The sale continues through the weekend with Kodak and bidders communicating by phone and the result hard to predict, the people said. But the low initial bids and apparent absence of a bidding war suggest Kodak will likely face difficulty collecting enough to repay creditors fully and emerge from Chapter 11 as it had originally planned.

"Our patent auction is a complex and dynamic process, and is very much ongoing," a Kodak spokesman said. "We and all participants are still bound by the Court Order on confidentiality and cannot comment prior to an outcome."

People involved in the auction described a complicated process with extra secrecy, unusual procedures and a range of different offers. Under the schedule set before the auction began, the company was to select winning bids by Monday.

Kodak needs a good result from the auction to pay off its many creditors. Proceeds must first be used to repay banks including Citigroup Inc. that provided Kodak with a $950 million bankruptcy loan. At the end of June, Kodak held $1.3 billion in cash, but the company continues to lose money, with its net loss for the first six months deepening to $665 million from $425 million a year earlier.

It couldn't be learned where prices stood on Friday. The offers became increasingly complex as the auction progressed, the people familiar with the matter said.

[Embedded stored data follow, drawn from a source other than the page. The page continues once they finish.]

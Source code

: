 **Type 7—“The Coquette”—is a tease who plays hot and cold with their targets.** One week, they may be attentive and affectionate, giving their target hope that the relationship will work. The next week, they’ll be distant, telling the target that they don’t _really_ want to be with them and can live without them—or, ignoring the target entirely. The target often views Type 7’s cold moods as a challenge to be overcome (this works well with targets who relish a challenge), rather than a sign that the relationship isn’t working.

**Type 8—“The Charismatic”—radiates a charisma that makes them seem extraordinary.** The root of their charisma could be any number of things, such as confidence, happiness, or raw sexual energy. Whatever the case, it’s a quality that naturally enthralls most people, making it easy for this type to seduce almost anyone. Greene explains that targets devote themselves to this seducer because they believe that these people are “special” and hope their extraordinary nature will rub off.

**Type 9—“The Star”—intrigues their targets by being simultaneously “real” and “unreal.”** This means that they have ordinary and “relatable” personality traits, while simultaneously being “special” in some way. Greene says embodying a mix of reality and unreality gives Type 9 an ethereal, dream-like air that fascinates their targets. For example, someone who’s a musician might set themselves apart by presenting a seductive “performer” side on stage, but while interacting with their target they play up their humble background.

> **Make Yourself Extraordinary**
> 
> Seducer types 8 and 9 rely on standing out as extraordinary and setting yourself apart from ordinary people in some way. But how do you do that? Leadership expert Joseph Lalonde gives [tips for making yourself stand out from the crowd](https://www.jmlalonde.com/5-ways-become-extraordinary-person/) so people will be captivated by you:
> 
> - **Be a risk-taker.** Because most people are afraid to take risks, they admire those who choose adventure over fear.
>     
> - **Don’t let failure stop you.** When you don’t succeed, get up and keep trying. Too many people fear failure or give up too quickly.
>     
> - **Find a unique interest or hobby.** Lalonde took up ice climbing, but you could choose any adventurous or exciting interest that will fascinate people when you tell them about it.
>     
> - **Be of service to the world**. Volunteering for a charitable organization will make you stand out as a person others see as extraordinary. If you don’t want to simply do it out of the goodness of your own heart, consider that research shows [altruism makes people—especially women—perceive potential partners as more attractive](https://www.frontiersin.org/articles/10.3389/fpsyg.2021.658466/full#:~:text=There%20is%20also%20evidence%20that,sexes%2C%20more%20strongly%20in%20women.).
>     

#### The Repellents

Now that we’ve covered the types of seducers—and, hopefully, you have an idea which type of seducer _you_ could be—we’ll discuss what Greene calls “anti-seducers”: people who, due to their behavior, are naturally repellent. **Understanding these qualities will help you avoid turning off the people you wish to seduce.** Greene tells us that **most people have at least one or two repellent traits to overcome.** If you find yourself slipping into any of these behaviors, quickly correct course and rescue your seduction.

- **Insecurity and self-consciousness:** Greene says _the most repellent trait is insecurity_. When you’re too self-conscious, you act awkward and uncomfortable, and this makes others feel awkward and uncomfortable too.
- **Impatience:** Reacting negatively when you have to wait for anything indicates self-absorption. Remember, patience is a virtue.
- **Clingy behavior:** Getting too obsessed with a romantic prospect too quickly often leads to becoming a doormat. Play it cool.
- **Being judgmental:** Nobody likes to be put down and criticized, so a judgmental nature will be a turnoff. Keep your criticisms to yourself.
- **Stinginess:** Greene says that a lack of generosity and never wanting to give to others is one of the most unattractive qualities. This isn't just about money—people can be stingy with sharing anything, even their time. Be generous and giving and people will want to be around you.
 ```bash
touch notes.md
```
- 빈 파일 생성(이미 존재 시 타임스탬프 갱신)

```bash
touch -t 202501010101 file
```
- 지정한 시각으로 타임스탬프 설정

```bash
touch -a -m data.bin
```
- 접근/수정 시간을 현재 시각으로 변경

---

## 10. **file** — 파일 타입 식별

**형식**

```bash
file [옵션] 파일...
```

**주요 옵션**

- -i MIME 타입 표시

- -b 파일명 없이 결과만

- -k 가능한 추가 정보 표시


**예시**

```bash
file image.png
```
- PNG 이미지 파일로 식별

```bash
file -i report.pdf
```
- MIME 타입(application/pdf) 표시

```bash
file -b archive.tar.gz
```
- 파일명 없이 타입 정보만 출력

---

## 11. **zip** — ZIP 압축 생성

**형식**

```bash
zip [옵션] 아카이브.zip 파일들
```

Kodak preferred bids on the entire portfolio, but offers soon started coming in all different shapes and sizes, one of the people said.

Kodak had valued the patents at between $2.2 billion and $2.6 billion.

The auction got under way on Wednesday at several New York law firms, including Sullivan & Cromwell LLP. Bidding consortiums pit Silicon Valley giants Apple and Google against each other and against private-equity firm Vector Capital Corp., people familiar with the matter said. All have since left Manhattan, some heading back to their West Coast headquarters, the people said.

Kodak was selling the patents in two lots: one portfolio related to capturing and processing images on cameras, smartphones and tablets; and another tied to storing and analyzing images. Bidders have put more value on the first group, dubbed the "digital capture" portfolio.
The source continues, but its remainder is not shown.